Sunday, October 24, 2010

Monticello


Monticello was the fifth president's home that we have visited. This place is amazing in its design and use of space. We toured the gardens. They maintain a 1000 foot garden space for vegetables. Instead of feeding the family and slaves, now the produce goes to the visitor's center restaurant and to the employees. The views from this mountaintop are beautiful. When Jefferson lived there, no big trees blocked the views as they do now. He used to take his spy glass out on the porch and watch them building the University of Virginia down in the valley. You can see the dome of UVA in the distance.

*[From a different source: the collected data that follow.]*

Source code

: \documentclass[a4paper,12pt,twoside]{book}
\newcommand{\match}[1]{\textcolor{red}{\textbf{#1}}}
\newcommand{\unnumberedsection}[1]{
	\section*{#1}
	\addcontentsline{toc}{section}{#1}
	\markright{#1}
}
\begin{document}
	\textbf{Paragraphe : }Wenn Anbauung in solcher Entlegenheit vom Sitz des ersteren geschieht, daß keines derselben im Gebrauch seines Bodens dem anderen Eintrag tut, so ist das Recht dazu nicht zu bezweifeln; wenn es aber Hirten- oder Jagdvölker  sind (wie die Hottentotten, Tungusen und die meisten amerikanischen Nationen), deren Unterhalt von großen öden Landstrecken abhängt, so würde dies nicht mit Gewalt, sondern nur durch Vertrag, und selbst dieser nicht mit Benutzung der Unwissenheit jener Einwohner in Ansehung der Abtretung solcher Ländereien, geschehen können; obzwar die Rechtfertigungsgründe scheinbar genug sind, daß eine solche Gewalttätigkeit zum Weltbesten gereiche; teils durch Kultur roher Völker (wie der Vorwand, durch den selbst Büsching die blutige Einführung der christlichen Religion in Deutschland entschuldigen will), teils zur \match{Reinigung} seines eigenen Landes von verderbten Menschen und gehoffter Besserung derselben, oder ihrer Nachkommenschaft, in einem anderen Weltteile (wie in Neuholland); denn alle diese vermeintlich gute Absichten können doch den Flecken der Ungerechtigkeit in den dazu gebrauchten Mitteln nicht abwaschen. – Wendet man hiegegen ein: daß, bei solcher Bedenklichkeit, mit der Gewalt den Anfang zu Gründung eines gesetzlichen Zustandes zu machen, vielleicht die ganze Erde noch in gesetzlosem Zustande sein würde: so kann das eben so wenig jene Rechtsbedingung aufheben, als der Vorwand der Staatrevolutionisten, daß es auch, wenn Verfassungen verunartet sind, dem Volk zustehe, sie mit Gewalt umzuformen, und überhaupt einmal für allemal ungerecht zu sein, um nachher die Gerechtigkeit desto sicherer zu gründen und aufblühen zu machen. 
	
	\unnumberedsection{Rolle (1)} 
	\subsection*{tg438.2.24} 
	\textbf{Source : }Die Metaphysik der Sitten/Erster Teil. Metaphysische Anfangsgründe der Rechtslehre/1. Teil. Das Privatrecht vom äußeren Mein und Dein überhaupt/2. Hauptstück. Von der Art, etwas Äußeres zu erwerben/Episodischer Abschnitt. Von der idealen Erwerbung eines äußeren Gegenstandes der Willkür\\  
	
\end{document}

It is hard to tell from the photo, but coming off each end of the house are large open porches. They come out probably about 100 feet then turn and run straigt back for hundreds of feet. Under this "porch" was hidden the daily business of the house. The two sides are connected by this same underground passage under the house. There is a wash room, an ice house, the kitchen, stables for guest horses, and the all important beer cellar and wine cellar. The wine cellar had a dumb waiter to the dining room for wine delivery during a meal. We noticed that the kitchen was much more modern than Washington's was--a few years newer, but much of Jefferson's ideas came from his time in France.
He is buried on the grounds and his descendents continue to use the cemetery. Jefferson was deeply in debt when he died so the furnishings of the house and the slaves were sold to pay off his debts. Over time the house furnishings have come back. He did free the four Hemming children that are believed to be his. Many of his slaves were taught skills by the white workers that he had in the building process. When he left the presidency he spent the last 17 years of his life at Monticello, never leaving the state and rarely leaving the mountaintop.